THE PROBLEM
Write out only the lines from the start of the entries up to and including the line with "区分比特间隔的时钟信号。"; please skip the pictures.

Rendered images with source text
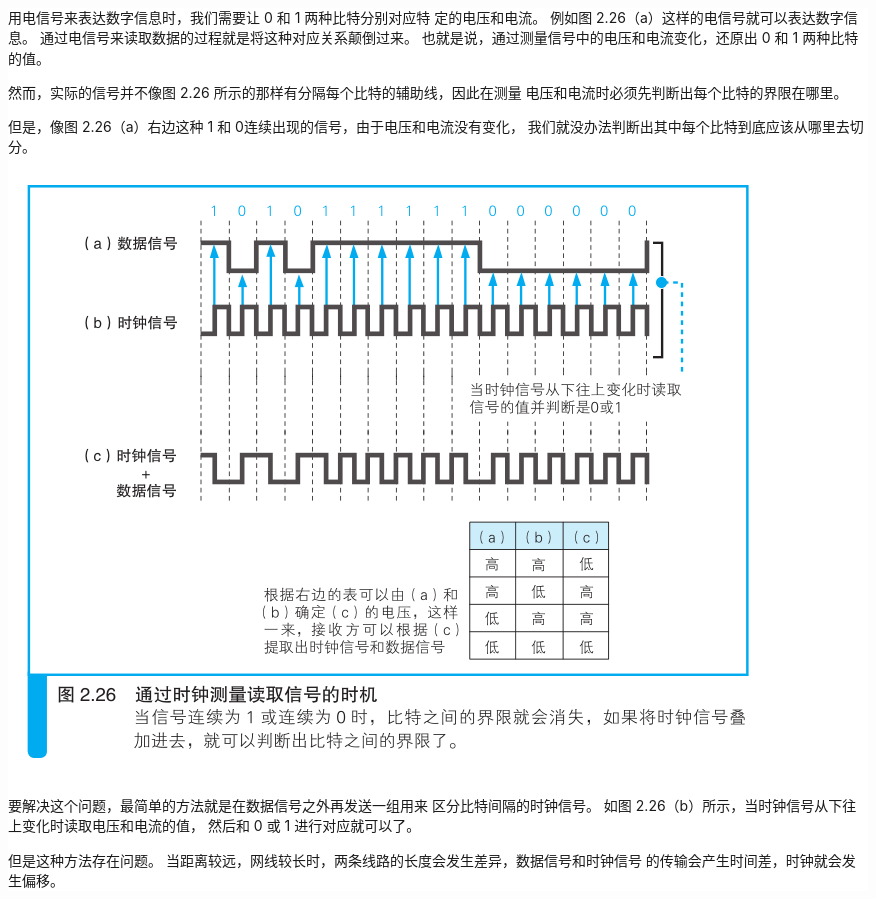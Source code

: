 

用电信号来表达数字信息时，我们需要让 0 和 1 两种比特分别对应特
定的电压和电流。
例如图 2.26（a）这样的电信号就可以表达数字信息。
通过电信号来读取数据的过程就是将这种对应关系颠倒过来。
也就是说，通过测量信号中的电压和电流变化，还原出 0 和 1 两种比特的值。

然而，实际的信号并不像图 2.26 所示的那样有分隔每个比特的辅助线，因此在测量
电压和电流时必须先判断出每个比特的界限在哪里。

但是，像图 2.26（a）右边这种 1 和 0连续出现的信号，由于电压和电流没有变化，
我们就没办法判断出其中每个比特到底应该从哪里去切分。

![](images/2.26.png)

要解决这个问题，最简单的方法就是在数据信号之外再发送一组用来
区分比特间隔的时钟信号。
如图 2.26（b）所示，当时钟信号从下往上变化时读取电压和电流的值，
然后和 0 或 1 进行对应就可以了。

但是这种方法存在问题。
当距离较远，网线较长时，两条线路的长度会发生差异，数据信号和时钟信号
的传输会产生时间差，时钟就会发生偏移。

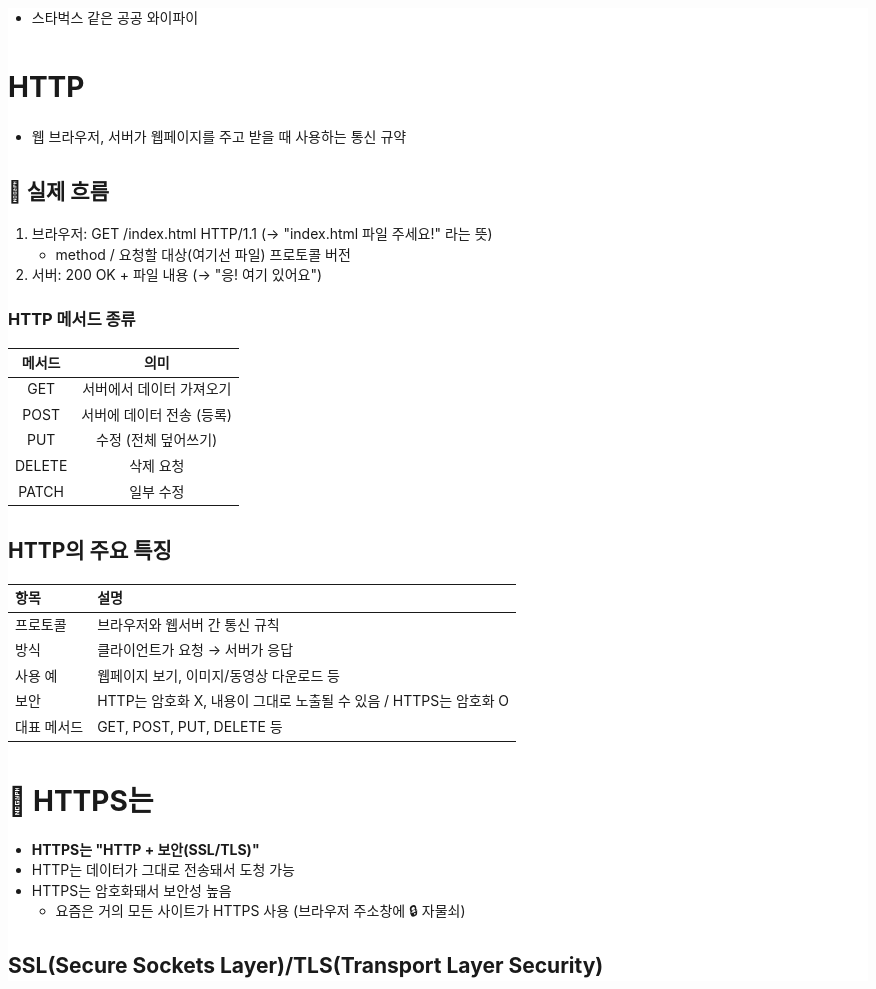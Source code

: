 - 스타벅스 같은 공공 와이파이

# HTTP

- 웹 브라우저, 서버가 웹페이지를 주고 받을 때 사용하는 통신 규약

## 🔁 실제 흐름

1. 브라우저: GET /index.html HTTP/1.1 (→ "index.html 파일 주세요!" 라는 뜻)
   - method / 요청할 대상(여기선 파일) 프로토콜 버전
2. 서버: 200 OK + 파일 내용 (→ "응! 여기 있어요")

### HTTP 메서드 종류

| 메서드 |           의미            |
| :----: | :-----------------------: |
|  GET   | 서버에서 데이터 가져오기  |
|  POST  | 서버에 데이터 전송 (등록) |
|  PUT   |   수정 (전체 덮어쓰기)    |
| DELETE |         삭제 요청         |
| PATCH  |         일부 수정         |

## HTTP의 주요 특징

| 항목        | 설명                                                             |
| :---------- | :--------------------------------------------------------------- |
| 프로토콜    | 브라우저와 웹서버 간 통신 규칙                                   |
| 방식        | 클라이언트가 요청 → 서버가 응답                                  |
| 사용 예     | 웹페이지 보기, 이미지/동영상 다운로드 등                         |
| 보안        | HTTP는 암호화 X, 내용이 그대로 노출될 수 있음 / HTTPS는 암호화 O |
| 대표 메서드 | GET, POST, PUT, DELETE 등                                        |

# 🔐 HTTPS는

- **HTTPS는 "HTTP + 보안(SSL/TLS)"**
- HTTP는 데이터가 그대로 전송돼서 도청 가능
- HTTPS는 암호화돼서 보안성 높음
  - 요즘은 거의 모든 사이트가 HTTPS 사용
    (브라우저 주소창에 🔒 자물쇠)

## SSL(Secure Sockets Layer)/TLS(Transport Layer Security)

SOLUTION
Source code

: 

用电信号来表达数字信息时，我们需要让 0 和 1 两种比特分别对应特
定的电压和电流。
例如图 2.26（a）这样的电信号就可以表达数字信息。
通过电信号来读取数据的过程就是将这种对应关系颠倒过来。
也就是说，通过测量信号中的电压和电流变化，还原出 0 和 1 两种比特的值。

然而，实际的信号并不像图 2.26 所示的那样有分隔每个比特的辅助线，因此在测量
电压和电流时必须先判断出每个比特的界限在哪里。

但是，像图 2.26（a）右边这种 1 和 0连续出现的信号，由于电压和电流没有变化，
我们就没办法判断出其中每个比特到底应该从哪里去切分。

![](images/2.26.png)

要解决这个问题，最简单的方法就是在数据信号之外再发送一组用来
区分比特间隔的时钟信号。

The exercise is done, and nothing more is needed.